I carotaggi (terza parte)

Un fantasma con un difetto di pronuncia può non far paura a nessuno.
L'idea che invece porta con se è di sicuro spaventosa, almeno per qualcuno.

Un morto che conserva qualcosa della sua vita materiale, in particolare un difetto, non è un morto: è un vivo che non vive.
Il che è diverso. Non essere, non so come possa essere, però è curioso pensare al dopo la morte come un luogo dove siamo noi senza essere le cose che ci rendono tali.

Ci sarà pure qualcosa che è solo di una persona: un modo di sorridere, una svergolazione del setto nasale che è sua e di nessun altro. Che cosa succede della particolare inflessione che aveva la sua voce dopo morto?

Il punto è che la morte è dei morti, e di nessun altro. Disturbarli non è un pericolo per noi, quanto per la loro autostima: voi magari non ricordereste continuamente ad un morto quanto era brutto da vivo, ma il pensiero della vita gli farebbe certo quest'effetto.

La storia di B

Io ero seduto sulla mia sedia, come al solito.
Quel bambino era andato e venuto tutta la mattina: un casino terribile.
L'altra invece era venuta, aveva disegnato, se ne era andata.
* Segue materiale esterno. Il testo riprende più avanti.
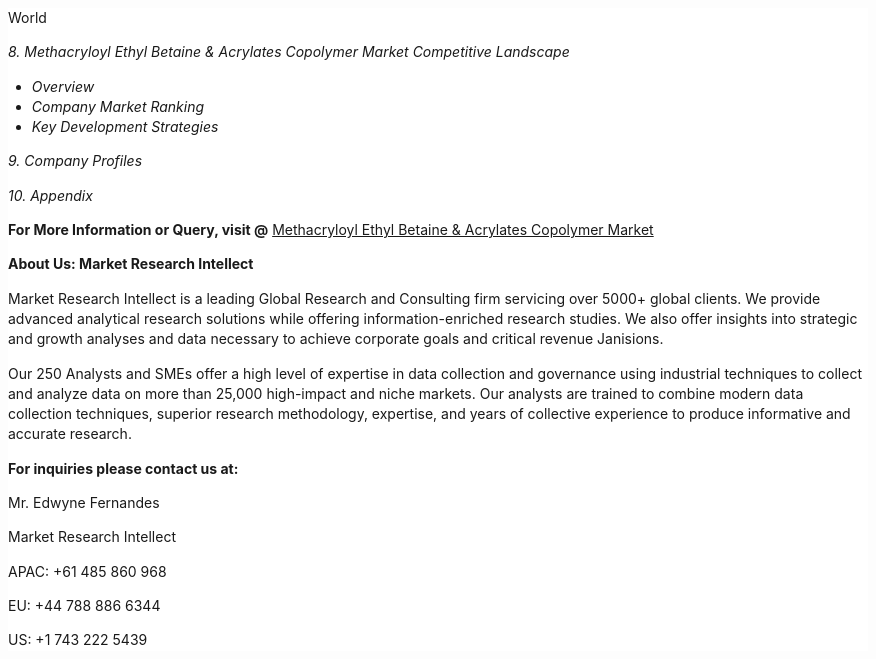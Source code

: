 World</span></em></li></ul><p><em><span class="font-[700]">8. Methacryloyl Ethyl Betaine & Acrylates Copolymer Market Competitive Landscape</span></em></p><ul><li><em><span class="">Overview</span></em></li><li><em><span class="">Company Market Ranking</span></em></li><li><em><span class="">Key Development Strategies</span></em></li></ul><p><em><span class="font-[700]">9. Company Profiles</span></em></p><p><em><span class="font-[700]">10. Appendix</span></em></p><p><span class="font-[700]"><strong>For More Information or Query, visit&nbsp;@</strong>&nbsp;</span><span class="font-[700]"><a href="https://www.marketresearchintellect.com/product/global-methacryloyl-ethyl-betaine-acrylates-copolymer-market/?utm_source=Linkedin&utm_medium=838" target="_blank" data-tracking-control-name="article-ssr-frontend-pulse_little-text-block" data-tracking-will-navigate="" data-test-link="">Methacryloyl Ethyl Betaine & Acrylates Copolymer Market</a></span></p><p><strong><span class="font-[700]">About Us: Market Research Intellect</span></strong></p><p><span class="">Market Research Intellect is a leading Global Research and Consulting firm servicing over 5000+ global clients. We provide advanced analytical research solutions while offering information-enriched research studies.&nbsp;</span>We also offer insights into strategic and growth analyses and data necessary to achieve corporate goals and critical revenue Janisions.</p><p><span class="">Our 250 Analysts and SMEs offer a high level of expertise in data collection and governance using industrial techniques to collect and analyze data on more than 25,000 high-impact and niche markets. Our analysts are trained to combine modern data collection techniques, superior research methodology, expertise, and years of collective experience to produce informative and accurate research.</span></p><p><strong>For inquiries please contact us at:</strong></p><p>Mr. Edwyne Fernandes</p><p>Market Research Intellect</p><p>APAC: +61 485 860 968</p><p>EU: +44 788 886 6344</p><p>US: +1 743 222 5439</p>
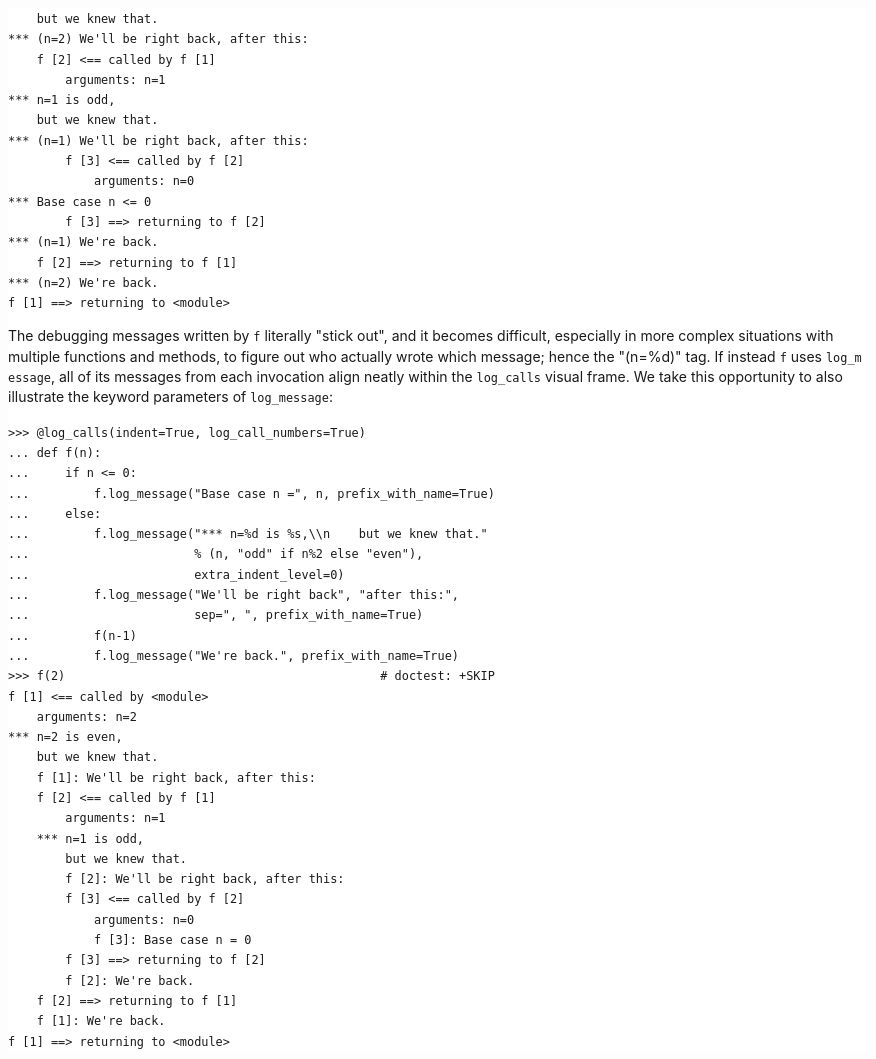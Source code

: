         but we knew that.
    *** (n=2) We'll be right back, after this:
        f [2] <== called by f [1]
            arguments: n=1
    *** n=1 is odd,
        but we knew that.
    *** (n=1) We'll be right back, after this:
            f [3] <== called by f [2]
                arguments: n=0
    *** Base case n <= 0
            f [3] ==> returning to f [2]
    *** (n=1) We're back.
        f [2] ==> returning to f [1]
    *** (n=2) We're back.
    f [1] ==> returning to <module>

The debugging messages written by `f` literally "stick out", and it becomes difficult,
especially in more complex situations with multiple functions and methods,
to figure out who actually wrote which message; hence the "(n=%d)" tag. If instead
`f` uses `log_message`, all of its messages from each invocation align neatly
within the `log_calls` visual frame. We take this opportunity to also
illustrate the keyword parameters of `log_message`:

    >>> @log_calls(indent=True, log_call_numbers=True)
    ... def f(n):
    ...     if n <= 0:
    ...         f.log_message("Base case n =", n, prefix_with_name=True)
    ...     else:
    ...         f.log_message("*** n=%d is %s,\\n    but we knew that."
    ...                       % (n, "odd" if n%2 else "even"),
    ...                       extra_indent_level=0)
    ...         f.log_message("We'll be right back", "after this:",
    ...                       sep=", ", prefix_with_name=True)
    ...         f(n-1)
    ...         f.log_message("We're back.", prefix_with_name=True)
    >>> f(2)                                            # doctest: +SKIP
    f [1] <== called by <module>
        arguments: n=2
    *** n=2 is even,
        but we knew that.
        f [1]: We'll be right back, after this:
        f [2] <== called by f [1]
            arguments: n=1
        *** n=1 is odd,
            but we knew that.
            f [2]: We'll be right back, after this:
            f [3] <== called by f [2]
                arguments: n=0
                f [3]: Base case n = 0
            f [3] ==> returning to f [2]
            f [2]: We're back.
        f [2] ==> returning to f [1]
        f [1]: We're back.
    f [1] ==> returning to <module>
Il disegno era il suo orgoglio. Me lo aveva mostrato, un attimo appena. Non l'avevo visto veramente bene in realtà. Continuava a muoverlo. Fastidiosissimo.
Lo aveva fatto vedere a tutta la casa, sua madre pensava proprio di incorniciarlo.
Da incorniciato avrei certo potuto vederlo meglio, a me stava bene.

Dalla mia sedia la scena fu semplice. Il bambino guardò il disegno, poi l'oliera. La spinse. Poi corse via.
Tornò con lei, coperti di lacrime entrambe. Lacrime bagnate uguali, scroscianti uguali, arrossanti allo stesso identico modo.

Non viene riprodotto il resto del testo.